En su cabeza, un poco confusa, Alvarito encontró lejano parecido a Zamarra con el tipo del Patibulario del grupo de los Asesinos, de las figuras de cera de Chipiteguy.

Alvarito y Zamarra hablaron largo rato de la campaña. Zamarra no hizo más que contar barbaridades de los liberales y de los carlistas.

—Ya no se afusila —decía Zamarra, al parecer, con cierto sentimiento—. Al principio a todos los prisioneros los afusilábamos.

No solo se afusilaba, como decía el sargento, al principio, sino que se robaba, se violaba y se incendiaba. Esto era la guerra, la porquería abominable que decía Chipiteguy.

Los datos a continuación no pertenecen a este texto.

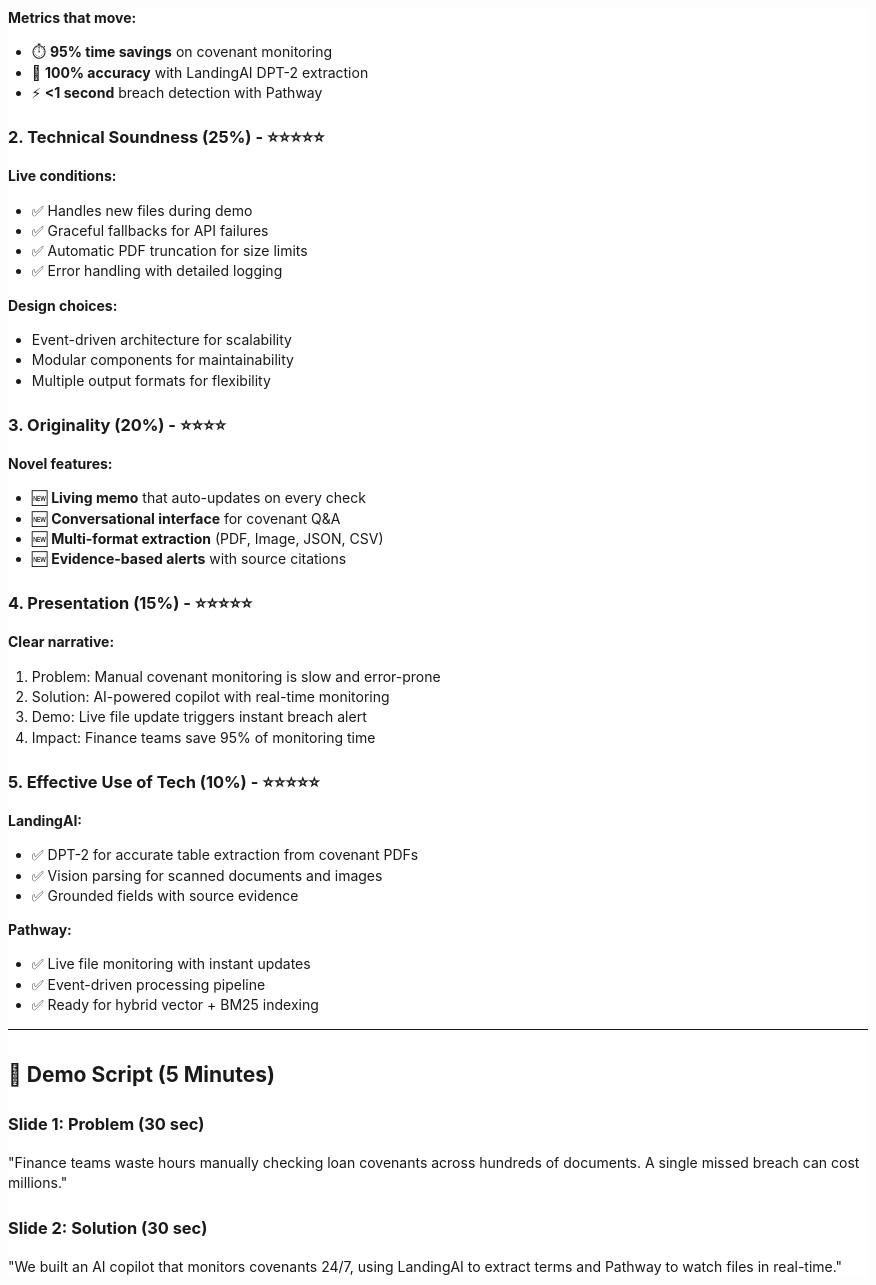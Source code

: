 **Metrics that move:**
- ⏱️ **95% time savings** on covenant monitoring
- 🎯 **100% accuracy** with LandingAI DPT-2 extraction
- ⚡ **<1 second** breach detection with Pathway

### 2. Technical Soundness (25%) - ⭐⭐⭐⭐⭐
**Live conditions:**
- ✅ Handles new files during demo
- ✅ Graceful fallbacks for API failures
- ✅ Automatic PDF truncation for size limits
- ✅ Error handling with detailed logging

**Design choices:**
- Event-driven architecture for scalability
- Modular components for maintainability
- Multiple output formats for flexibility

### 3. Originality (20%) - ⭐⭐⭐⭐
**Novel features:**
- 🆕 **Living memo** that auto-updates on every check
- 🆕 **Conversational interface** for covenant Q&A
- 🆕 **Multi-format extraction** (PDF, Image, JSON, CSV)
- 🆕 **Evidence-based alerts** with source citations

### 4. Presentation (15%) - ⭐⭐⭐⭐⭐
**Clear narrative:**
1. Problem: Manual covenant monitoring is slow and error-prone
2. Solution: AI-powered copilot with real-time monitoring
3. Demo: Live file update triggers instant breach alert
4. Impact: Finance teams save 95% of monitoring time

### 5. Effective Use of Tech (10%) - ⭐⭐⭐⭐⭐
**LandingAI:**
- ✅ DPT-2 for accurate table extraction from covenant PDFs
- ✅ Vision parsing for scanned documents and images
- ✅ Grounded fields with source evidence

**Pathway:**
- ✅ Live file monitoring with instant updates
- ✅ Event-driven processing pipeline
- ✅ Ready for hybrid vector + BM25 indexing

---

## 🎤 Demo Script (5 Minutes)

### Slide 1: Problem (30 sec)
"Finance teams waste hours manually checking loan covenants across hundreds of documents. A single missed breach can cost millions."

### Slide 2: Solution (30 sec)
"We built an AI copilot that monitors covenants 24/7, using LandingAI to extract terms and Pathway to watch files in real-time."
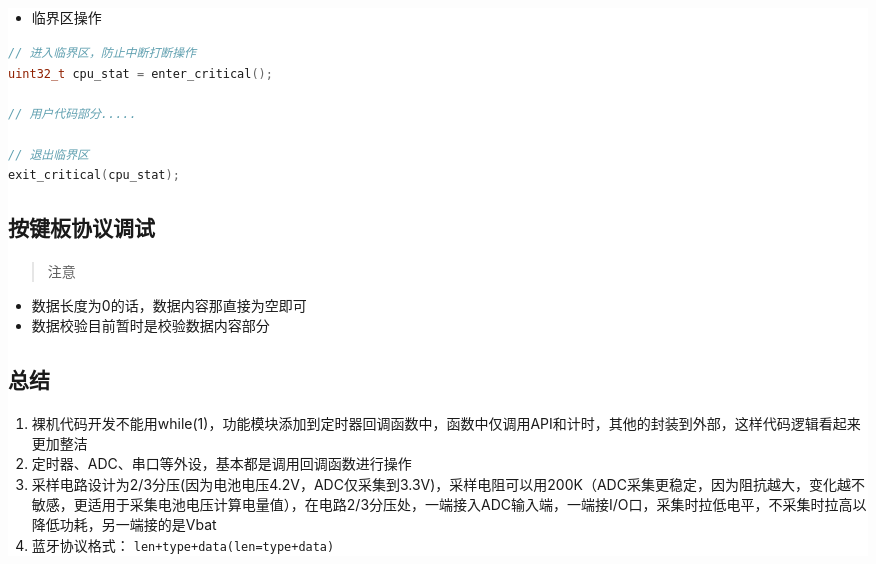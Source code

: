- 临界区操作

```cpp
// 进入临界区，防止中断打断操作
uint32_t cpu_stat = enter_critical();

// 用户代码部分.....

// 退出临界区
exit_critical(cpu_stat);
```



## 按键板协议调试

> 注意

- 数据长度为0的话，数据内容那直接为空即可
- 数据校验目前暂时是校验数据内容部分



## 总结

1. 裸机代码开发不能用while(1)，功能模块添加到定时器回调函数中，函数中仅调用API和计时，其他的封装到外部，这样代码逻辑看起来更加整洁
2. 定时器、ADC、串口等外设，基本都是调用回调函数进行操作
3. 采样电路设计为2/3分压(因为电池电压4.2V，ADC仅采集到3.3V)，采样电阻可以用200K（ADC采集更稳定，因为阻抗越大，变化越不敏感，更适用于采集电池电压计算电量值），在电路2/3分压处，一端接入ADC输入端，一端接I/O口，采集时拉低电平，不采集时拉高以降低功耗，另一端接的是Vbat
4. 蓝牙协议格式： `len+type+data(len=type+data)`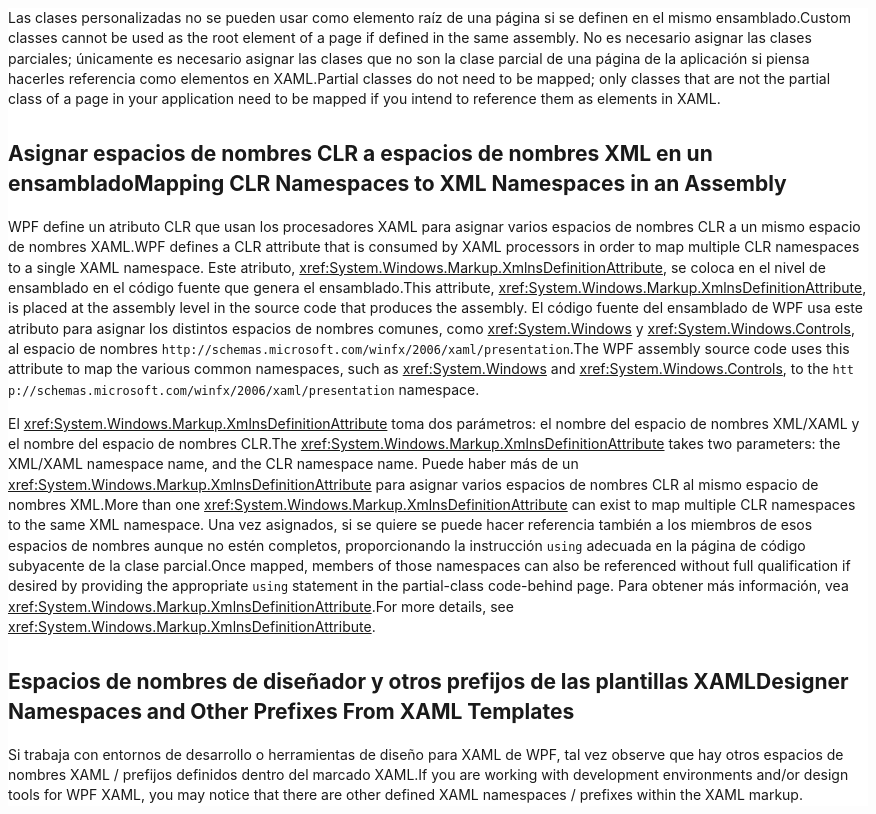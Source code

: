  <span data-ttu-id="65c0b-142">Las clases personalizadas no se pueden usar como elemento raíz de una página si se definen en el mismo ensamblado.</span><span class="sxs-lookup"><span data-stu-id="65c0b-142">Custom classes cannot be used as the root element of a page if defined in the same assembly.</span></span> <span data-ttu-id="65c0b-143">No es necesario asignar las clases parciales; únicamente es necesario asignar las clases que no son la clase parcial de una página de la aplicación si piensa hacerles referencia como elementos en XAML.</span><span class="sxs-lookup"><span data-stu-id="65c0b-143">Partial classes do not need to be mapped; only classes that are not the partial class of a page in your application need to be mapped if you intend to reference them as elements in XAML.</span></span>  
  
<a name="Mapping_CLR_Namespaces_to_XML_Namespaces_in_an"></a>   
## <a name="mapping-clr-namespaces-to-xml-namespaces-in-an-assembly"></a><span data-ttu-id="65c0b-144">Asignar espacios de nombres CLR a espacios de nombres XML en un ensamblado</span><span class="sxs-lookup"><span data-stu-id="65c0b-144">Mapping CLR Namespaces to XML Namespaces in an Assembly</span></span>  
 <span data-ttu-id="65c0b-145">WPF define un atributo CLR que usan los procesadores XAML para asignar varios espacios de nombres CLR a un mismo espacio de nombres XAML.</span><span class="sxs-lookup"><span data-stu-id="65c0b-145">WPF defines a CLR attribute that is consumed by XAML processors in order to map multiple CLR namespaces to a single XAML namespace.</span></span> <span data-ttu-id="65c0b-146">Este atributo, <xref:System.Windows.Markup.XmlnsDefinitionAttribute>, se coloca en el nivel de ensamblado en el código fuente que genera el ensamblado.</span><span class="sxs-lookup"><span data-stu-id="65c0b-146">This attribute, <xref:System.Windows.Markup.XmlnsDefinitionAttribute>, is placed at the assembly level in the source code that produces the assembly.</span></span> <span data-ttu-id="65c0b-147">El código fuente del ensamblado de WPF usa este atributo para asignar los distintos espacios de nombres comunes, como <xref:System.Windows> y <xref:System.Windows.Controls>, al espacio de nombres `http://schemas.microsoft.com/winfx/2006/xaml/presentation`.</span><span class="sxs-lookup"><span data-stu-id="65c0b-147">The WPF assembly source code uses this attribute to map the various common namespaces, such as <xref:System.Windows> and <xref:System.Windows.Controls>, to the `http://schemas.microsoft.com/winfx/2006/xaml/presentation` namespace.</span></span>  
  
 <span data-ttu-id="65c0b-148">El <xref:System.Windows.Markup.XmlnsDefinitionAttribute> toma dos parámetros: el nombre del espacio de nombres XML/XAML y el nombre del espacio de nombres CLR.</span><span class="sxs-lookup"><span data-stu-id="65c0b-148">The <xref:System.Windows.Markup.XmlnsDefinitionAttribute> takes two parameters: the XML/XAML namespace name, and the CLR namespace name.</span></span> <span data-ttu-id="65c0b-149">Puede haber más de un <xref:System.Windows.Markup.XmlnsDefinitionAttribute> para asignar varios espacios de nombres CLR al mismo espacio de nombres XML.</span><span class="sxs-lookup"><span data-stu-id="65c0b-149">More than one <xref:System.Windows.Markup.XmlnsDefinitionAttribute> can exist to map multiple CLR namespaces to the same XML namespace.</span></span> <span data-ttu-id="65c0b-150">Una vez asignados, si se quiere se puede hacer referencia también a los miembros de esos espacios de nombres aunque no estén completos, proporcionando la instrucción `using` adecuada en la página de código subyacente de la clase parcial.</span><span class="sxs-lookup"><span data-stu-id="65c0b-150">Once mapped, members of those namespaces can also be referenced without full qualification if desired by providing the appropriate `using` statement in the partial-class code-behind page.</span></span> <span data-ttu-id="65c0b-151">Para obtener más información, vea <xref:System.Windows.Markup.XmlnsDefinitionAttribute>.</span><span class="sxs-lookup"><span data-stu-id="65c0b-151">For more details, see <xref:System.Windows.Markup.XmlnsDefinitionAttribute>.</span></span>  
  
## <a name="designer-namespaces-and-other-prefixes-from-xaml-templates"></a><span data-ttu-id="65c0b-152">Espacios de nombres de diseñador y otros prefijos de las plantillas XAML</span><span class="sxs-lookup"><span data-stu-id="65c0b-152">Designer Namespaces and Other Prefixes From XAML Templates</span></span>  
 <span data-ttu-id="65c0b-153">Si trabaja con entornos de desarrollo o herramientas de diseño para XAML de WPF, tal vez observe que hay otros espacios de nombres XAML / prefijos definidos dentro del marcado XAML.</span><span class="sxs-lookup"><span data-stu-id="65c0b-153">If you are working with development environments and/or design tools for WPF XAML, you may notice that there are other defined XAML namespaces / prefixes within the XAML markup.</span></span>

—¿Y los otros, los liberales —preguntó Alvarito—, fusilaban lo mismo que ustedes?

—Igual; quizá algo menos. Tenían más disciplina. Era el ejército regular. A nosotros no nos mandaba nadie. Hacíamos lo que queríamos.

En esto, sin motivo aparente, Ollarra se incomodó y dijo que le iba a dar dos bofetadas al sargento carlista, que le estaba molestando con su petulancia y su majadería. Afortunadamente, como no sabía bien el castellano, Ollarra se embrolló en sus explicaciones, y Manón intervino con tal habilidad, que el sargento no se enteró de las intenciones agresivas del joven salvaje.

Manón le dijo a Ollarra que el dueño de la venta le quería convidar a una copa y el muchacho se fue al mostrador.

Álvaro siguió hablando con el sargento. Le preguntó si en el 5.º de Navarra conocía al subteniente Bertache, y el sargento Zamarra le dijo que sí.